President Javier Milei’s initial dose of shock therapy teeters on the edge of collapse after Argentina’s Senate defeated his sweeping executive decree in a 42-to-25 vote Thursday.
The decree now goes to the lower house of Congress where a simply majority can scrap the more than 300 measures aimed at deregulating Argentina’s economy, which have been in place since late December.
Push-back against his initiative comes after he failed to secure enough votes for his much larger omnibus reform package in February, stoking investor concern about his legislative strategy to revive the crisis-prone economy hurtling into recession and 270 percent inflation.
Milei earlier Thursday circulated a new, trimmed-down draft of his 'omnibus bill' among governors and some lawmakers that excludes the privatization of oil company YPF SA, declares some emergency powers and proposes a new formula for calculating pension payments, among other changes. The move illustrates Milei’s revised negotiating tactic, seeking to build support among Argentina’s governors before trying to rush it through Congress.
Opposition lawmakers from the Peronist party had been applying pressure on Vice-President Victoria Villarruel to hold a special session to vote down the decree since January, while a handful of moderate lawmakers signed onto the petition last month.
Resistance to continued calls to a vote became impossible after regular sessions kicked off this month, according to a person familiar with Villarruel’s decision.

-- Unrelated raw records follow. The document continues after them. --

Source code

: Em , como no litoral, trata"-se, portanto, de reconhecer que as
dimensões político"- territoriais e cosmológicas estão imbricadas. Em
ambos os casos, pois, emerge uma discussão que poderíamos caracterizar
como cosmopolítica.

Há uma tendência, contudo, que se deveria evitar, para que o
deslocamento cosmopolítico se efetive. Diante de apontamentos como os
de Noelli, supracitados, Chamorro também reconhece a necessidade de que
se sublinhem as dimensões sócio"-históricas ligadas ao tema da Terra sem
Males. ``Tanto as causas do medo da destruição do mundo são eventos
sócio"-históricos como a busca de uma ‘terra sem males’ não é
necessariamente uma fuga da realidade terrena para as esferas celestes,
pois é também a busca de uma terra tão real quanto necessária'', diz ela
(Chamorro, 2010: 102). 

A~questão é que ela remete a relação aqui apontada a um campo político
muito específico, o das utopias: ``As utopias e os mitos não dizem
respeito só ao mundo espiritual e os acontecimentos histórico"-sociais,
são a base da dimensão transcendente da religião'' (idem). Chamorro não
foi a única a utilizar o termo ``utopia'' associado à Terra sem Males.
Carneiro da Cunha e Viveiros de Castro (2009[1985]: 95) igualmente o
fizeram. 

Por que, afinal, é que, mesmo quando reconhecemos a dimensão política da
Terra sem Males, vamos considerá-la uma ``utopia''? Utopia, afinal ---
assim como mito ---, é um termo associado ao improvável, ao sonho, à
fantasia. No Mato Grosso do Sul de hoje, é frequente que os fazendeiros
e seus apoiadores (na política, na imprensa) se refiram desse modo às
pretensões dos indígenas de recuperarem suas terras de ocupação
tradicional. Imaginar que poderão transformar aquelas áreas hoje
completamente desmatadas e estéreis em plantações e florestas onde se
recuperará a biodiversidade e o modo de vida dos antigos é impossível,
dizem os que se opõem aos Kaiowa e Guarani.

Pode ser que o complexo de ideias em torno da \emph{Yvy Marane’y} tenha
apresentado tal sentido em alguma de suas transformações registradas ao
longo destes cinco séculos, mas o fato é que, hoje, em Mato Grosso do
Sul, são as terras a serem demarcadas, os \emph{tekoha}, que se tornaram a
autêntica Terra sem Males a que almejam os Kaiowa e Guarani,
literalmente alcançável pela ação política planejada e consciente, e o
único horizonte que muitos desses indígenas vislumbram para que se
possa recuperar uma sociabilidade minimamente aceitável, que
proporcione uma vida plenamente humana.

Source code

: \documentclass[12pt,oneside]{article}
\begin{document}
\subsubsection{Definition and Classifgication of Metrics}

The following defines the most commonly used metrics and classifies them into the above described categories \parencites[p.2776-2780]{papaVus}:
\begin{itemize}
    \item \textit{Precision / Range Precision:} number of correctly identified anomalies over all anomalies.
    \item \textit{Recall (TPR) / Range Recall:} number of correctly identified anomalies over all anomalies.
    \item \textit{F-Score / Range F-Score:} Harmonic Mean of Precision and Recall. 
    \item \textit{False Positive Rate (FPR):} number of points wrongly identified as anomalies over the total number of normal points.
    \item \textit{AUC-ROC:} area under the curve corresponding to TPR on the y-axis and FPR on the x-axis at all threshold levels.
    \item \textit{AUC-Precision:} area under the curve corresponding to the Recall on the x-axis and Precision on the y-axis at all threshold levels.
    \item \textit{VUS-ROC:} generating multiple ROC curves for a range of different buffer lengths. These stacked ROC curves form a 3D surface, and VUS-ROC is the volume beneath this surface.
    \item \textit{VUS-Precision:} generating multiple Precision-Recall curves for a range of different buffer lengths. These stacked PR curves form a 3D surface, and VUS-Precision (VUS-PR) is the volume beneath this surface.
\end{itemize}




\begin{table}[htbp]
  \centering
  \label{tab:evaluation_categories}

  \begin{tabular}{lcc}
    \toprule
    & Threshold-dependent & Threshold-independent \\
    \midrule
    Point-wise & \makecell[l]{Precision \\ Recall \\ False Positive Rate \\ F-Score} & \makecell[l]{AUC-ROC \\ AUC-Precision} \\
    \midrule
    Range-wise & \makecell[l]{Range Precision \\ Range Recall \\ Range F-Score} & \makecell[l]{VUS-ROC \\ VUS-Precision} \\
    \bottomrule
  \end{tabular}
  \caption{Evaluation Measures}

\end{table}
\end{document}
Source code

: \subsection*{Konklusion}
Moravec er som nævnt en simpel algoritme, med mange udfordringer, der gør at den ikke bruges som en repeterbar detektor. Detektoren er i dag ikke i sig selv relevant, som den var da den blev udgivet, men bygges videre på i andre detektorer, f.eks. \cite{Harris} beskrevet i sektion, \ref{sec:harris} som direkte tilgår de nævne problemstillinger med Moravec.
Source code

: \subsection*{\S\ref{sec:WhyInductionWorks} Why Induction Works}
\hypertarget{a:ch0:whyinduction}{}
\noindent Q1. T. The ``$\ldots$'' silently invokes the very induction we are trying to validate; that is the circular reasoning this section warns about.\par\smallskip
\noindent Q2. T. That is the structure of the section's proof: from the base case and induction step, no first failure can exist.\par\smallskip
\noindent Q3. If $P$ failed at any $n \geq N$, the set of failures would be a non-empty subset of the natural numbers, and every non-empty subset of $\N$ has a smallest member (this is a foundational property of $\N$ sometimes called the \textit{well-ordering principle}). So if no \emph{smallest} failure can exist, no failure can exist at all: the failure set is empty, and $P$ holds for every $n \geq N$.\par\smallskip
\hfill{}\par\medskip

The president’s press office fired off an angry statement on social media Wednesday night condemning the “hurried treatment” of the decree and expressing “concern over the unilateral decision by some sectors of the political class.” In a press conference Thursday morning, spokesman Manuel Adorni denied multiple press reports of friction between Milei and Villarruel.
Milei’s party holds just seven seats in the 72-member upper chamber and about 15 percent of representatives in the lower house. The decree deregulated various aspects of Argentina’s economy, including steps to privatise companies, facilitate exports and end rent control. An important part of the decree had already been suspended after an Argentine court in January deemed its labor reforms unconstitutional.